Buhari has been funneling billions in COVID-19 palliatives to his people who do not believe there is something called COVID-19. The truth is that these people need knowledge and understanding more than they need Buhari and his largesse in this season. They should be close to people of knowledge in the North who know the implications of their people’s attitude to this scourge. There are online reports of unexplained deaths, especially in Kano which may soon overtake Lagos in this COVID-19 tragic race. A worried Kano resident sent an SOS to a friend on Friday on the deathly denials still with his people: “Before the corona lockdown, people had disobeyed previous restrictions imposed by the government. Ban on entry into the state was disobeyed by indigenes of Kano. They came from index places like Lagos and Abuja and refused testing and isolation. Those returning from abroad refused to isolate themselves. Kano people don’t want to know what is social distancing. The Almajiri ban has been resisted and the system has continued unchecked.”

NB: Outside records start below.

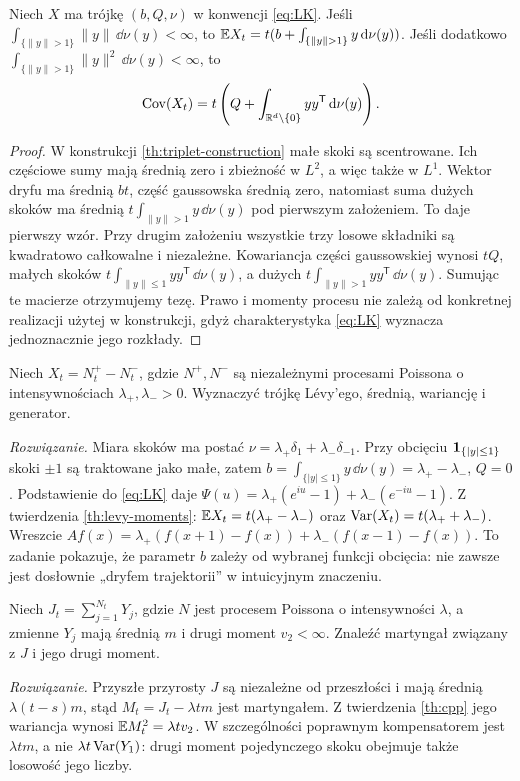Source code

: \begin{twierdzenie}
\label{th:levy-moments}
Niech $X$ ma trójkę $(b,Q,\nu)$ w konwencji
\eqref{eq:LK}. Jeśli
$\int_{\{\|y\|>1\}}\|y\|\,\dd\nu(y)<\infty$,
to $\E X_t=t(b+\int_{\{\|y\|>1\}}y\,\dd\nu(y))$.
Jeśli dodatkowo
$\int_{\{\|y\|>1\}}\|y\|^2\,\dd\nu(y)<\infty$,
to
\[
\operatorname{Cov}(X_t)
=t\left(Q+\int_{\mathbb{R}^d\setminus\{0\}}yy^{\mathsf T}\,\mathrm{d}\nu(y)\right).
\]
\end{twierdzenie}
\begin{proof}
W konstrukcji \ref{th:triplet-construction} małe skoki są
scentrowane. Ich częściowe sumy mają średnią zero i
zbieżność w $L^2$, a więc także w $L^1$.
Wektor dryfu ma średnią $bt$, część gaussowska średnią
zero, natomiast suma dużych skoków ma średnią
$t\int_{\|y\|>1}y\,\dd\nu(y)$ pod pierwszym
założeniem. To daje pierwszy wzór.
Przy drugim założeniu wszystkie trzy losowe składniki
są kwadratowo całkowalne i niezależne. Kowariancja
części gaussowskiej wynosi $tQ$, małych skoków
$t\int_{\|y\|\le1}yy^{\mathsf T}\,\dd\nu(y)$,
a dużych $t\int_{\|y\|>1}yy^{\mathsf T}\,\dd\nu(y)$.
Sumując te macierze otrzymujemy tezę.
Prawo i momenty procesu nie zależą od konkretnej
realizacji użytej w konstrukcji, gdyż charakterystyka
\eqref{eq:LK} wyznacza jednoznacznie jego rozkłady.
\end{proof}

\begin{zadanie}
Niech $X_t=N_t^+-N_t^-$, gdzie $N^+,N^-$ są niezależnymi
procesami Poissona o intensywnościach $\lambda_+,\lambda_->0$.
Wyznaczyć trójkę Lévy'ego, średnią, wariancję i generator.

\emph{Rozwiązanie.} Miara skoków ma postać
$\nu=\lambda_+\delta_1+\lambda_-\delta_{-1}$.
Przy obcięciu $\mathbf{1}_{\{|y|\le1\}}$ skoki $\pm1$
są traktowane jako małe, zatem
$b=\int_{\{|y|\le1\}}y\,\dd\nu(y)=\lambda_+-\lambda_-$,
$Q=0$. Podstawienie do \eqref{eq:LK} daje
$\Psi(u)=\lambda_+(e^{iu}-1)+\lambda_-(e^{-iu}-1)$.
Z twierdzenia \ref{th:levy-moments}:
$\mathbb{E} X_t=t(\lambda_+-\lambda_-)$ oraz
$\operatorname{Var}(X_t)=t(\lambda_++\lambda_-)$. Wreszcie
$Af(x)=\lambda_+(f(x+1)-f(x))+
\lambda_-(f(x-1)-f(x))$.
To zadanie pokazuje, że parametr $b$ zależy od wybranej
funkcji obcięcia: nie zawsze jest dosłownie „dryfem
trajektorii” w intuicyjnym znaczeniu.
\end{zadanie}

\begin{zadanie}
Niech $J_t=\sum_{j=1}^{N_t}Y_j$, gdzie
$N$ jest procesem Poissona o intensywności $\lambda$,
a zmienne $Y_j$ mają średnią $m$ i drugi moment $v_2<\infty$.
Znaleźć martyngał związany z $J$ i jego drugi moment.

\emph{Rozwiązanie.} Przyszłe przyrosty $J$ są
niezależne od przeszłości i mają średnią
$\lambda(t-s)m$, stąd
$M_t=J_t-\lambda tm$ jest martyngałem.
Z twierdzenia \ref{th:cpp} jego wariancja wynosi
$\mathbb{E} M_t^2=\lambda tv_2$.
W szczególności poprawnym kompensatorem jest
$\lambda tm$, a nie $\lambda t\operatorname{Var}(Y_1)$:
drugi moment pojedynczego skoku obejmuje także losowość
jego liczby.
\end{zadanie}

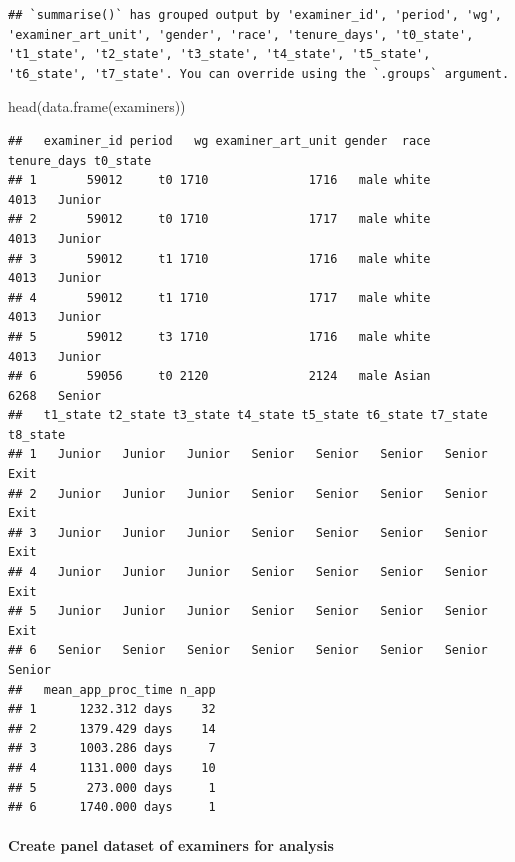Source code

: \documentclass[
]{article}
\newenvironment{Shaded}{\begin{snugshade}}{\end{snugshade}}
\newcommand{\FunctionTok}[1]{\textcolor[rgb]{0.00,0.00,0.00}{#1}}
\newcommand{\NormalTok}[1]{#1}
\begin{document}
\begin{verbatim}
## `summarise()` has grouped output by 'examiner_id', 'period', 'wg', 'examiner_art_unit', 'gender', 'race', 'tenure_days', 't0_state', 't1_state', 't2_state', 't3_state', 't4_state', 't5_state', 't6_state', 't7_state'. You can override using the `.groups` argument.
\end{verbatim}

\begin{Shaded}
\begin{Highlighting}[]
\FunctionTok{head}\NormalTok{(}\FunctionTok{data.frame}\NormalTok{(examiners))}
\end{Highlighting}
\end{Shaded}

\begin{verbatim}
##   examiner_id period   wg examiner_art_unit gender  race tenure_days t0_state
## 1       59012     t0 1710              1716   male white        4013   Junior
## 2       59012     t0 1710              1717   male white        4013   Junior
## 3       59012     t1 1710              1716   male white        4013   Junior
## 4       59012     t1 1710              1717   male white        4013   Junior
## 5       59012     t3 1710              1716   male white        4013   Junior
## 6       59056     t0 2120              2124   male Asian        6268   Senior
##   t1_state t2_state t3_state t4_state t5_state t6_state t7_state t8_state
## 1   Junior   Junior   Junior   Senior   Senior   Senior   Senior     Exit
## 2   Junior   Junior   Junior   Senior   Senior   Senior   Senior     Exit
## 3   Junior   Junior   Junior   Senior   Senior   Senior   Senior     Exit
## 4   Junior   Junior   Junior   Senior   Senior   Senior   Senior     Exit
## 5   Junior   Junior   Junior   Senior   Senior   Senior   Senior     Exit
## 6   Senior   Senior   Senior   Senior   Senior   Senior   Senior   Senior
##   mean_app_proc_time n_app
## 1      1232.312 days    32
## 2      1379.429 days    14
## 3      1003.286 days     7
## 4      1131.000 days    10
## 5       273.000 days     1
## 6      1740.000 days     1
\end{verbatim}

\hypertarget{create-panel-dataset-of-examiners-for-analysis}{%
\paragraph{Create panel dataset of examiners for
analysis}\label{create-panel-dataset-of-examiners-for-analysis}}
\end{document}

I do not live in the North and, as such, cannot confirm the claims made by the person above. But you also heard northern governors announcing last week that they could not lock down the North because their people must go out to farm. I did not hear them give the assurance that they had found a cure or treatment for COVID-19 beyond the globally recommended social and physical distancing with lockdowns as a decisive component. They clearly have no idea – or are in denial – of the enormous threat this scourge poses to their region, farmers and their farms. Or is it that they fear the political backlash of a lockdown from a region with ingrained street rebellion against all laws?

However, while we grapple with the fix-able laissez-faire attitude of the other parts of the country, we must all race to the rooftops, shout and prevent the North from becoming the COVID-19 version of ‘Typhoid Mary’ for the entire country. If the loud death of Abba Kyari would not be the shrill bell the North needs to make it think well and face where the world faces, it means nothing else will. But before we all get dragged to that point of no return, we must be seen to have fought a good fight of collective survival.